This case arises from the appellant's latest attempt to obtain a patent for a "corneal contact lens with peripheral clearance." Appellant's original ["parent"] application, Serial No. 701,153 (December 6, 1957), was finally rejected by the patent examiner on the ground of unpatentability over prior art.1 The Patent Office Board of Appeals affirmed.2 Appellant did not appeal the Board's decision but filed a continuation application, Serial No. 333,531 (December 26, 1963), before the time for appeal had expired. This second application was also rejected by the examiner on the ground of prior art and for the additional reason that the Board's ruling in the former proceeding barred the new application under the doctrine of res judicata.
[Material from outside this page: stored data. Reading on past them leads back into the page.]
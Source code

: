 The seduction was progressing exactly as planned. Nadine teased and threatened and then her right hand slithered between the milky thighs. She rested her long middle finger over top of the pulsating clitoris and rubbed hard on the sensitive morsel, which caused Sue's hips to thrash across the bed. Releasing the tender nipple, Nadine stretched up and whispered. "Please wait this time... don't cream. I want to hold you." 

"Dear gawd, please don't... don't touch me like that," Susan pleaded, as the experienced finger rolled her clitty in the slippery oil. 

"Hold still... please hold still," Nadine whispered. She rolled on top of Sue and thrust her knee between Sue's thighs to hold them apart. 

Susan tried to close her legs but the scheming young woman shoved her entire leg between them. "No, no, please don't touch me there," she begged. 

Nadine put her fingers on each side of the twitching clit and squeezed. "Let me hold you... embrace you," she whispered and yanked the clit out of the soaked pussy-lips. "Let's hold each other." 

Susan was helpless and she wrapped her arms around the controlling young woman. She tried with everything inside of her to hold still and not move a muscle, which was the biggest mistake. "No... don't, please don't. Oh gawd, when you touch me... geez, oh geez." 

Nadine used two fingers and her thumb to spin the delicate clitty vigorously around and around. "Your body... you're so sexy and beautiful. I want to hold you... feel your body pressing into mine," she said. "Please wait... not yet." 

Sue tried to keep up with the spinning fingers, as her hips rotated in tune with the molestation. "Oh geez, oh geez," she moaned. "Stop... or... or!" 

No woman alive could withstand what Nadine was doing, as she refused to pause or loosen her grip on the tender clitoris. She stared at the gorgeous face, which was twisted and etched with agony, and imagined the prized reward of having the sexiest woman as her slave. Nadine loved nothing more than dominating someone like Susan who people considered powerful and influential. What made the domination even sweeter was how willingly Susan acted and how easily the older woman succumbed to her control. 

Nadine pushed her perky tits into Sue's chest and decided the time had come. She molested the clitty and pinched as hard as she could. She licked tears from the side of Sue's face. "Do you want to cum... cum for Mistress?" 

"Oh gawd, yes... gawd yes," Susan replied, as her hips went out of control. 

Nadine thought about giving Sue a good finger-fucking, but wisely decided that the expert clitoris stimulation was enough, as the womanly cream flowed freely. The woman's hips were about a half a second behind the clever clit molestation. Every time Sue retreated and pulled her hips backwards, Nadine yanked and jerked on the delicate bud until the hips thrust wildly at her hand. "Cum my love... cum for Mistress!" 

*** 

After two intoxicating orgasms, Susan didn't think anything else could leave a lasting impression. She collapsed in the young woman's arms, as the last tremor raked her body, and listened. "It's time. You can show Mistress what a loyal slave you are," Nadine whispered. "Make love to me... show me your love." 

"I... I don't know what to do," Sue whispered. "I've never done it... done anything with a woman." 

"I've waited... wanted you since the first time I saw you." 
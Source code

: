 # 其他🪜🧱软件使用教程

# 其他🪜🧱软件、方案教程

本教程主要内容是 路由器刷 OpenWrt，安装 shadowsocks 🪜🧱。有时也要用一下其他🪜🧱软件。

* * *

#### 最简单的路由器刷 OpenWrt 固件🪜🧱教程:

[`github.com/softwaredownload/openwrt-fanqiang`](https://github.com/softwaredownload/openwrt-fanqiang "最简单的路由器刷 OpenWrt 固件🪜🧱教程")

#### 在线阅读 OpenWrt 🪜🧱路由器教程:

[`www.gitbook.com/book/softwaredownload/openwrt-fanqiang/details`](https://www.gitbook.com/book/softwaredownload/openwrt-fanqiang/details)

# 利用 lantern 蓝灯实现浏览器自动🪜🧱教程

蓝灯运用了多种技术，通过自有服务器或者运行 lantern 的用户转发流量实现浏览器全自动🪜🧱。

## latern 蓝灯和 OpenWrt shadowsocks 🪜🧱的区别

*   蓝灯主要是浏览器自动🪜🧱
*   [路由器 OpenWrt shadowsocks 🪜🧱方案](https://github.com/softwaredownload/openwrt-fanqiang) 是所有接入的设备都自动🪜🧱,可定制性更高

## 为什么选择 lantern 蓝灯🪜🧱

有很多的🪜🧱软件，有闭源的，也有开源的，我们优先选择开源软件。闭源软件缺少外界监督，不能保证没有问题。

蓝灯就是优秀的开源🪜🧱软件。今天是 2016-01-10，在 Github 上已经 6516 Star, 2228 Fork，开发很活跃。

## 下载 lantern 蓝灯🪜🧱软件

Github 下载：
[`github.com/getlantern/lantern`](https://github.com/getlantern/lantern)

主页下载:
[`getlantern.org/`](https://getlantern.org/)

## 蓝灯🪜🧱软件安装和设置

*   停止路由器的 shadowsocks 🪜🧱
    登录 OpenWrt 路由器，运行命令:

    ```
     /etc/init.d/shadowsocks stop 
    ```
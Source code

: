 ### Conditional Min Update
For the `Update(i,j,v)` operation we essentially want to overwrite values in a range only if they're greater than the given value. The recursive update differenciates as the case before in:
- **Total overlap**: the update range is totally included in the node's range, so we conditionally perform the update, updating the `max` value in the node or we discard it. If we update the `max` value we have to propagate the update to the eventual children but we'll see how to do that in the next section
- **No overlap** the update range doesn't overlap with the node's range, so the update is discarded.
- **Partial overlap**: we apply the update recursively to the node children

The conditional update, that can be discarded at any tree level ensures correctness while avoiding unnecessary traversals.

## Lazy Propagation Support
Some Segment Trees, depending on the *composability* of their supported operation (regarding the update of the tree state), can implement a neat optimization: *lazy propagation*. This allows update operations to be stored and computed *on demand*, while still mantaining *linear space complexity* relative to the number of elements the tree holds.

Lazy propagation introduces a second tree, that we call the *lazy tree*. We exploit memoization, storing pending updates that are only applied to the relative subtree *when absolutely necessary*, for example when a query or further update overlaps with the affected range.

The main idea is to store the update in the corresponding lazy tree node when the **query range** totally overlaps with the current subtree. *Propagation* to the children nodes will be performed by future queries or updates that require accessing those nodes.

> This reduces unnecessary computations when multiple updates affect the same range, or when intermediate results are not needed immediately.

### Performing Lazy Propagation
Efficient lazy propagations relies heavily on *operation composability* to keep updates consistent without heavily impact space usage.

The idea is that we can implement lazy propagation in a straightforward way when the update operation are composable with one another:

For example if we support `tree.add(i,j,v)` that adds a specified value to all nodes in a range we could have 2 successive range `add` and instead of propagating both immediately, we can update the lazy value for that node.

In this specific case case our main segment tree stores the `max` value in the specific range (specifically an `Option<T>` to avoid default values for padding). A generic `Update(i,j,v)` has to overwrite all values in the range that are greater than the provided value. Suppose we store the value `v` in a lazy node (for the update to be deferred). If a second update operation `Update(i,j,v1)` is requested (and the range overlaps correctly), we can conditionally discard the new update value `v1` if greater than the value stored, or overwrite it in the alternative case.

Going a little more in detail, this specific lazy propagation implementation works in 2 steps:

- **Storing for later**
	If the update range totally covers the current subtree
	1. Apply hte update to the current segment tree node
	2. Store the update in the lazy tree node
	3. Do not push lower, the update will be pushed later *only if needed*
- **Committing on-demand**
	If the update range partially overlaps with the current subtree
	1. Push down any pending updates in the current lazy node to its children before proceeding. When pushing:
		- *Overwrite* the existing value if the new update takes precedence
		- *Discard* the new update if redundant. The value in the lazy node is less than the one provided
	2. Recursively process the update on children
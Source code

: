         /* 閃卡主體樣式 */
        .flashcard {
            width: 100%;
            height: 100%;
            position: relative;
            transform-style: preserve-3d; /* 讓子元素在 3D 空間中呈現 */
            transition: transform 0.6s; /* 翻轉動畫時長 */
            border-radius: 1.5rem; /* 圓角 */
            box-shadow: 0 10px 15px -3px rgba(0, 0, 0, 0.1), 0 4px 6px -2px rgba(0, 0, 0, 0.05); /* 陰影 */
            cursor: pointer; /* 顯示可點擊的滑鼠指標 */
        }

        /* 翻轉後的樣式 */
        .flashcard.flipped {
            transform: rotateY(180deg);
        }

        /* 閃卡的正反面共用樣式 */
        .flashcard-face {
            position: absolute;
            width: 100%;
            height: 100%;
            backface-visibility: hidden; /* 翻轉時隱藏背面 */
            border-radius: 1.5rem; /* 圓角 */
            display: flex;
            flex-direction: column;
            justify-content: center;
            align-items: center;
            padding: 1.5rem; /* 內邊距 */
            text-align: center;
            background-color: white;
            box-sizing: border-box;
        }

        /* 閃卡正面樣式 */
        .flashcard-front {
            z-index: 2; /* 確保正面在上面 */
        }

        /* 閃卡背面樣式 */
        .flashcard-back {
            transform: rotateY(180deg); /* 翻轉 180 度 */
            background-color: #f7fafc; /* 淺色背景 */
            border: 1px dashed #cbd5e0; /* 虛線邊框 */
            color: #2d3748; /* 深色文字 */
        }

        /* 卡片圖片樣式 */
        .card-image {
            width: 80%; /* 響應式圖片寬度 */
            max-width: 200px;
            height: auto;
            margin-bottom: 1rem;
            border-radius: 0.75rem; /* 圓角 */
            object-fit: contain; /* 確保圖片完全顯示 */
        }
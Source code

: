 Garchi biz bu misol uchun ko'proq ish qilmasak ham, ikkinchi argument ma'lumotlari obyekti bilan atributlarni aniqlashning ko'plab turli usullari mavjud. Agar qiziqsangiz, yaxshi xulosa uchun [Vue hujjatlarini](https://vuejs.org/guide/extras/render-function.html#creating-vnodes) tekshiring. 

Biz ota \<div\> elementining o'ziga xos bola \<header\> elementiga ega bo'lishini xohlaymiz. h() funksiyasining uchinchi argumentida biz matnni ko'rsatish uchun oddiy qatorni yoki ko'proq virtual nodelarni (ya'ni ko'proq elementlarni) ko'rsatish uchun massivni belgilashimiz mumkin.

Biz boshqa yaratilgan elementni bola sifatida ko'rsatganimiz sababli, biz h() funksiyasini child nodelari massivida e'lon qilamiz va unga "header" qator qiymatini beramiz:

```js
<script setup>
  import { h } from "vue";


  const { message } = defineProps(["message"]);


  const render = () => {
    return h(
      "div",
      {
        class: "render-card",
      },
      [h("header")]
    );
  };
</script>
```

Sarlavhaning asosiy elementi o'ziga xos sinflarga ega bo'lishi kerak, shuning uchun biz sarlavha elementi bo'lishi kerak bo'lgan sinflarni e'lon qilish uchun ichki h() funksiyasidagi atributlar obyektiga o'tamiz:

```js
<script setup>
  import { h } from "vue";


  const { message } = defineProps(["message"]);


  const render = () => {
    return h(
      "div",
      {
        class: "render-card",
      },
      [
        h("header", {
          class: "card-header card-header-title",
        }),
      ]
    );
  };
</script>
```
Again, the Board of Appeals affirmed.3 Appellant then filed a second continuation application, Serial No. 539,228 (December 29, 1965), before the time for appeal expired. No appeal was taken from the rejection of the first continuation application.


The second continuation application was finally rejected by the examiner and the Board of Appeals affirmed.4 Appellant then commenced this action under 35 U.S.C. Sec. 145 (1970), seeking an adjudication that it is entitled to a patent upon the second continuation application. The Patent Office asserts three grounds for rejection which were also relied upon by both the examiner and the Board in finally rejecting appellant's most recent application. It is argued: first, that the claims in the new application are not patentable over prior art; second, that the claims are not patentable because the matter claimed has been anticipated by a certain encyclopedia article published in 1960;5 third, that the doctrine of res judicata precludes issuance of a patent on the third application in light of the previous two rejections. The trial court did not reach the first two defenses because it concluded that appellant's action was barred under the doctrine of res judicata.


The appellant raises serious questions regarding the proper function of the doctrine in patent cases.6 We do not have occasion to decide those questions, however, because under published procedures in effect at the time of appellant's applications the Patent Office waived whatever right it may have had to raise the objection of res judicata.


In In re Kaghan, 387 F.2d 398, 55 CCPA 844 (1967), the Court of Customs and Patent Appeals concluded that the continuation procedure, as it then existed, estopped the Patent Office from asserting an unappealed Board of Appeals rejection of a parent application as having res judicata effect in proceedings on a duly filed continuation application. The statutory basis for the filing of a continuation application is 35 U.S. C. Sec. 120 (1970):


An application for patent for an invention disclosed in the manner provided by the first paragraph of section 112 of this title in an application previously filed in the United States by the same inventor shall have the same effect, as to such invention, as though filed on the date of the prior application, if filed before the patenting or abandonment of or termination of proceedings on the first application or on an application similarly entitled to the benefit of the filing date of the first application and if it contains or is amended to contain a specific reference to the earlier filed application.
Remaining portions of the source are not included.